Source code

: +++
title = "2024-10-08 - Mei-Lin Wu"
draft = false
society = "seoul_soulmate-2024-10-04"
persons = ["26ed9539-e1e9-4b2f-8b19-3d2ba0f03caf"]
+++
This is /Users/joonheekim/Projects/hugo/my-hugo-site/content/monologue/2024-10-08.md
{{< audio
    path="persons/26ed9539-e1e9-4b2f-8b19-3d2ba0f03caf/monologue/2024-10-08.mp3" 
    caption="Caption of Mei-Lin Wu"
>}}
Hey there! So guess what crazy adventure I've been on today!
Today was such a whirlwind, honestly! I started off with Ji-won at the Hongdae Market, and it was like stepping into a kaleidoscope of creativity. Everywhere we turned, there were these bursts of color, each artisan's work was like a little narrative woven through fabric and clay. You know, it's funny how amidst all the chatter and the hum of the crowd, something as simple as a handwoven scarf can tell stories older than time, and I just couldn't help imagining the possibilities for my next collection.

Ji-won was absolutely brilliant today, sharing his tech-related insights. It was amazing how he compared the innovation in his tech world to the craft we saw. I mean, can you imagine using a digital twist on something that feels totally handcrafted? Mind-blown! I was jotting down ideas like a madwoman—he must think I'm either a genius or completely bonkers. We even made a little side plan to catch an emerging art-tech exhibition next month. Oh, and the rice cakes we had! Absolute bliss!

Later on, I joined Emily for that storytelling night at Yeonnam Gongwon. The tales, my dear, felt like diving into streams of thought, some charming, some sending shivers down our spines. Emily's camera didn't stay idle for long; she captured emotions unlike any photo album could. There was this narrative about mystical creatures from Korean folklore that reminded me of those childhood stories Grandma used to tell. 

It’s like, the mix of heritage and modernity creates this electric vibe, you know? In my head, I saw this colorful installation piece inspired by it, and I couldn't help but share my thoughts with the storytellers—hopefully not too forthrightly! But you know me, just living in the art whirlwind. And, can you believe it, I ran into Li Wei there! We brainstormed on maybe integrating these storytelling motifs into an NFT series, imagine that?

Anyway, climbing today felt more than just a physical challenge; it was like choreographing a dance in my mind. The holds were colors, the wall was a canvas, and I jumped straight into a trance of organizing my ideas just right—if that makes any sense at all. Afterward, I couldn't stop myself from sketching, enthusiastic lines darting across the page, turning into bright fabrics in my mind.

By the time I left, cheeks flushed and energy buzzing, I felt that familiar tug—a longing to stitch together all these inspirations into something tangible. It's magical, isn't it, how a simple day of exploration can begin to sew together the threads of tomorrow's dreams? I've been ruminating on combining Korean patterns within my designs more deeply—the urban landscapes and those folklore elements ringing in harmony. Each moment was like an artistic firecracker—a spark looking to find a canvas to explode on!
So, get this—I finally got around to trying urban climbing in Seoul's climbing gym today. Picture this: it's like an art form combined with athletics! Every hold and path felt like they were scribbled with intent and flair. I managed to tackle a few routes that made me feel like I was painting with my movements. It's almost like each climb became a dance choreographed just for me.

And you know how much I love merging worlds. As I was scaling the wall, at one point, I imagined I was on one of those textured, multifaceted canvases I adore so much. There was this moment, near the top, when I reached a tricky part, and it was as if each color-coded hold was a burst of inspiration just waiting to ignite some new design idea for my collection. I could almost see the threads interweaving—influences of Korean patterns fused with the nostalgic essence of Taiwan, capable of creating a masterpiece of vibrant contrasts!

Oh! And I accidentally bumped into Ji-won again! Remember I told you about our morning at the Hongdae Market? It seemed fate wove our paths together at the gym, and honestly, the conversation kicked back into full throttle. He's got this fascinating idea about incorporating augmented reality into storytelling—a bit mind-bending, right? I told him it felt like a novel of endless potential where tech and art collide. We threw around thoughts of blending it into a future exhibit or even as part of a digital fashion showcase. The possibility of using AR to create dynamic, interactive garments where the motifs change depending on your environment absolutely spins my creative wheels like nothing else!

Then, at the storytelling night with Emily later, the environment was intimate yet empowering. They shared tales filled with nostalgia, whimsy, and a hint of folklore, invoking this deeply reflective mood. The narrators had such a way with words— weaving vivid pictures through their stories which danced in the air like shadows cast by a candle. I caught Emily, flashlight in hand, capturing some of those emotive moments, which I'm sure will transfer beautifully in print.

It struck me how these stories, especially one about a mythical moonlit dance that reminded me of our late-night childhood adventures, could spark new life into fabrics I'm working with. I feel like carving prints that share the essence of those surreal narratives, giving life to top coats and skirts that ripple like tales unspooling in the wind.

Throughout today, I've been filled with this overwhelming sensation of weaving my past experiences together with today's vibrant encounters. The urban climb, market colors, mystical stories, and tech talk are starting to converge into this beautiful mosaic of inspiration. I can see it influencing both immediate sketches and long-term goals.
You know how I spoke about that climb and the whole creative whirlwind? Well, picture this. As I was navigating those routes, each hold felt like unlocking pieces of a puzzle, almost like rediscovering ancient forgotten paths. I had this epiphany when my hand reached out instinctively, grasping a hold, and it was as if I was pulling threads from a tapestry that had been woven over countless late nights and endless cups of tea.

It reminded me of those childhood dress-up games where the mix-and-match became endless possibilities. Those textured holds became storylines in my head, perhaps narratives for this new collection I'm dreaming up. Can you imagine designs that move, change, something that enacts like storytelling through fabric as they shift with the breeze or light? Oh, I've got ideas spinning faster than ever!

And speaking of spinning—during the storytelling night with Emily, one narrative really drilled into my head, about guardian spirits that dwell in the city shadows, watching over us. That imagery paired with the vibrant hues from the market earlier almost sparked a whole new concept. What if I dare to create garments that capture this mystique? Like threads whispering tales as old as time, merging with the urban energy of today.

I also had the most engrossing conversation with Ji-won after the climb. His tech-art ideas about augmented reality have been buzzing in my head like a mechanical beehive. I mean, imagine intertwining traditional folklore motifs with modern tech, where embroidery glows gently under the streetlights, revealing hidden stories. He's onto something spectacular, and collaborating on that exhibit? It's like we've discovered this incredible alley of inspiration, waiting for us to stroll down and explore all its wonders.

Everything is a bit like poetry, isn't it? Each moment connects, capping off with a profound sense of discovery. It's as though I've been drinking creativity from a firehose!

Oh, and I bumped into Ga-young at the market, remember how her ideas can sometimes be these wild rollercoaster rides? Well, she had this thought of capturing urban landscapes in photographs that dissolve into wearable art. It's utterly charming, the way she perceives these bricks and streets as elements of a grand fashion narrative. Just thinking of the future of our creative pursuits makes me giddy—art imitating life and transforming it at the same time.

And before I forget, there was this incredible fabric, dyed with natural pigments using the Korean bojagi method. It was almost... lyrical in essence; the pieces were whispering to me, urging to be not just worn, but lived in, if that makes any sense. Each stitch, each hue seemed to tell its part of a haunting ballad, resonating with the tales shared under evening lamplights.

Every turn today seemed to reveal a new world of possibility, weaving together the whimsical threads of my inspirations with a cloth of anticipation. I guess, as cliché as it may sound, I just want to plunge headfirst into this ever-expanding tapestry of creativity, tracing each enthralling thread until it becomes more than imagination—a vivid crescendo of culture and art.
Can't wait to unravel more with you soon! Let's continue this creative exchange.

####################

• **WHAT YOU NEED TO DO**
Everything in the data above is to be given again, unchanged.

• **EXERCISE RESULT**
Source code

: +++
title = "2024-10-08 - Mei-Lin Wu"
draft = false
society = "seoul_soulmate-2024-10-04"
persons = ["26ed9539-e1e9-4b2f-8b19-3d2ba0f03caf"]
+++
This is /Users/joonheekim/Projects/hugo/my-hugo-site/content/monologue/2024-10-08.md
{{< audio
    path="persons/26ed9539-e1e9-4b2f-8b19-3d2ba0f03caf/monologue/2024-10-08.mp3" 
    caption="Caption of Mei-Lin Wu"
>}}
Hey there! So guess what crazy adventure I've been on today!
Today was such a whirlwind, honestly! I started off with Ji-won at the Hongdae Market, and it was like stepping into a kaleidoscope of creativity. Everywhere we turned, there were these bursts of color, each artisan's work was like a little narrative woven through fabric and clay. You know, it's funny how amidst all the chatter and the hum of the crowd, something as simple as a handwoven scarf can tell stories older than time, and I just couldn't help imagining the possibilities for my next collection.

Ji-won was absolutely brilliant today, sharing his tech-related insights. It was amazing how he compared the innovation in his tech world to the craft we saw. I mean, can you imagine using a digital twist on something that feels totally handcrafted? Mind-blown! I was jotting down ideas like a madwoman—he must think I'm either a genius or completely bonkers. We even made a little side plan to catch an emerging art-tech exhibition next month. Oh, and the rice cakes we had! Absolute bliss!

Later on, I joined Emily for that storytelling night at Yeonnam Gongwon. The tales, my dear, felt like diving into streams of thought, some charming, some sending shivers down our spines. Emily's camera didn't stay idle for long; she captured emotions unlike any photo album could. There was this narrative about mystical creatures from Korean folklore that reminded me of those childhood stories Grandma used to tell. 

It’s like, the mix of heritage and modernity creates this electric vibe, you know? In my head, I saw this colorful installation piece inspired by it, and I couldn't help but share my thoughts with the storytellers—hopefully not too forthrightly! But you know me, just living in the art whirlwind. And, can you believe it, I ran into Li Wei there! We brainstormed on maybe integrating these storytelling motifs into an NFT series, imagine that?

Anyway, climbing today felt more than just a physical challenge; it was like choreographing a dance in my mind. The holds were colors, the wall was a canvas, and I jumped straight into a trance of organizing my ideas just right—if that makes any sense at all. Afterward, I couldn't stop myself from sketching, enthusiastic lines darting across the page, turning into bright fabrics in my mind.

By the time I left, cheeks flushed and energy buzzing, I felt that familiar tug—a longing to stitch together all these inspirations into something tangible. It's magical, isn't it, how a simple day of exploration can begin to sew together the threads of tomorrow's dreams? I've been ruminating on combining Korean patterns within my designs more deeply—the urban landscapes and those folklore elements ringing in harmony. Each moment was like an artistic firecracker—a spark looking to find a canvas to explode on!
So, get this—I finally got around to trying urban climbing in Seoul's climbing gym today. Picture this: it's like an art form combined with athletics! Every hold and path felt like they were scribbled with intent and flair. I managed to tackle a few routes that made me feel like I was painting with my movements. It's almost like each climb became a dance choreographed just for me.

And you know how much I love merging worlds. As I was scaling the wall, at one point, I imagined I was on one of those textured, multifaceted canvases I adore so much. There was this moment, near the top, when I reached a tricky part, and it was as if each color-coded hold was a burst of inspiration just waiting to ignite some new design idea for my collection. I could almost see the threads interweaving—influences of Korean patterns fused with the nostalgic essence of Taiwan, capable of creating a masterpiece of vibrant contrasts!

Oh! And I accidentally bumped into Ji-won again! Remember I told you about our morning at the Hongdae Market? It seemed fate wove our paths together at the gym, and honestly, the conversation kicked back into full throttle. He's got this fascinating idea about incorporating augmented reality into storytelling—a bit mind-bending, right? I told him it felt like a novel of endless potential where tech and art collide. We threw around thoughts of blending it into a future exhibit or even as part of a digital fashion showcase. The possibility of using AR to create dynamic, interactive garments where the motifs change depending on your environment absolutely spins my creative wheels like nothing else!

Then, at the storytelling night with Emily later, the environment was intimate yet empowering. They shared tales filled with nostalgia, whimsy, and a hint of folklore, invoking this deeply reflective mood. The narrators had such a way with words— weaving vivid pictures through their stories which danced in the air like shadows cast by a candle. I caught Emily, flashlight in hand, capturing some of those emotive moments, which I'm sure will transfer beautifully in print.

It struck me how these stories, especially one about a mythical moonlit dance that reminded me of our late-night childhood adventures, could spark new life into fabrics I'm working with. I feel like carving prints that share the essence of those surreal narratives, giving life to top coats and skirts that ripple like tales unspooling in the wind.

Throughout today, I've been filled with this overwhelming sensation of weaving my past experiences together with today's vibrant encounters. The urban climb, market colors, mystical stories, and tech talk are starting to converge into this beautiful mosaic of inspiration. I can see it influencing both immediate sketches and long-term goals.
You know how I spoke about that climb and the whole creative whirlwind? Well, picture this. As I was navigating those routes, each hold felt like unlocking pieces of a puzzle, almost like rediscovering ancient forgotten paths. I had this epiphany when my hand reached out instinctively, grasping a hold, and it was as if I was pulling threads from a tapestry that had been woven over countless late nights and endless cups of tea.

It reminded me of those childhood dress-up games where the mix-and-match became endless possibilities. Those textured holds became storylines in my head, perhaps narratives for this new collection I'm dreaming up. Can you imagine designs that move, change, something that enacts like storytelling through fabric as they shift with the breeze or light? Oh, I've got ideas spinning faster than ever!

And speaking of spinning—during the storytelling night with Emily, one narrative really drilled into my head, about guardian spirits that dwell in the city shadows, watching over us. That imagery paired with the vibrant hues from the market earlier almost sparked a whole new concept. What if I dare to create garments that capture this mystique? Like threads whispering tales as old as time, merging with the urban energy of today.

I also had the most engrossing conversation with Ji-won after the climb. His tech-art ideas about augmented reality have been buzzing in my head like a mechanical beehive. I mean, imagine intertwining traditional folklore motifs with modern tech, where embroidery glows gently under the streetlights, revealing hidden stories. He's onto something spectacular, and collaborating on that exhibit? It's like we've discovered this incredible alley of inspiration, waiting for us to stroll down and explore all its wonders.

Everything is a bit like poetry, isn't it? Each moment connects, capping off with a profound sense of discovery. It's as though I've been drinking creativity from a firehose!

Oh, and I bumped into Ga-young at the market, remember how her ideas can sometimes be these wild rollercoaster rides? Well, she had this thought of capturing urban landscapes in photographs that dissolve into wearable art. It's utterly charming, the way she perceives these bricks and streets as elements of a grand fashion narrative. Just thinking of the future of our creative pursuits makes me giddy—art imitating life and transforming it at the same time.

And before I forget, there was this incredible fabric, dyed with natural pigments using the Korean bojagi method. It was almost... lyrical in essence; the pieces were whispering to me, urging to be not just worn, but lived in, if that makes any sense. Each stitch, each hue seemed to tell its part of a haunting ballad, resonating with the tales shared under evening lamplights.

Every turn today seemed to reveal a new world of possibility, weaving together the whimsical threads of my inspirations with a cloth of anticipation. I guess, as cliché as it may sound, I just want to plunge headfirst into this ever-expanding tapestry of creativity, tracing each enthralling thread until it becomes more than imagination—a vivid crescendo of culture and art.
Can't wait to unravel more with you soon! Let's continue this creative exchange.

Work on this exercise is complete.